§ Exercise directions
Given the records below, pull every line with the word "ttfamily" into the answer.

§ Provided entries
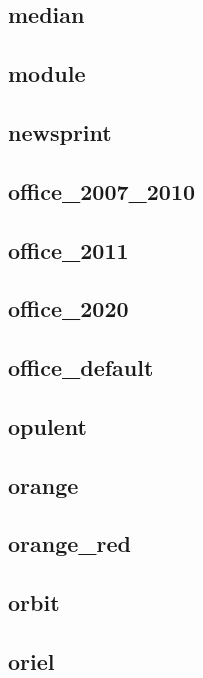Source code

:\subsection{\ttfamily median}
\newpage
\subsection{\ttfamily module}
\newpage
\subsection{\ttfamily newsprint}
\newpage
\subsection{\ttfamily office\_2007\_2010}
\newpage
\subsection{\ttfamily office\_2011}
\newpage
\subsection{\ttfamily office\_2020}
\newpage
\subsection{\ttfamily office\_default}
\newpage
\subsection{\ttfamily opulent}
\newpage
\subsection{\ttfamily orange}
\newpage
\subsection{\ttfamily orange\_red}
\newpage
\subsection{\ttfamily orbit}
\newpage
\subsection{\ttfamily oriel}
\newpage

§ Solution for this exercise
:\subsection{\ttfamily median}
\subsection{\ttfamily module}
\subsection{\ttfamily newsprint}
\subsection{\ttfamily office\_2007\_2010}
\subsection{\ttfamily office\_2011}
\subsection{\ttfamily office\_2020}
\subsection{\ttfamily office\_default}
\subsection{\ttfamily opulent}
\subsection{\ttfamily orange}
\subsection{\ttfamily orange\_red}
\subsection{\ttfamily orbit}
\subsection{\ttfamily oriel}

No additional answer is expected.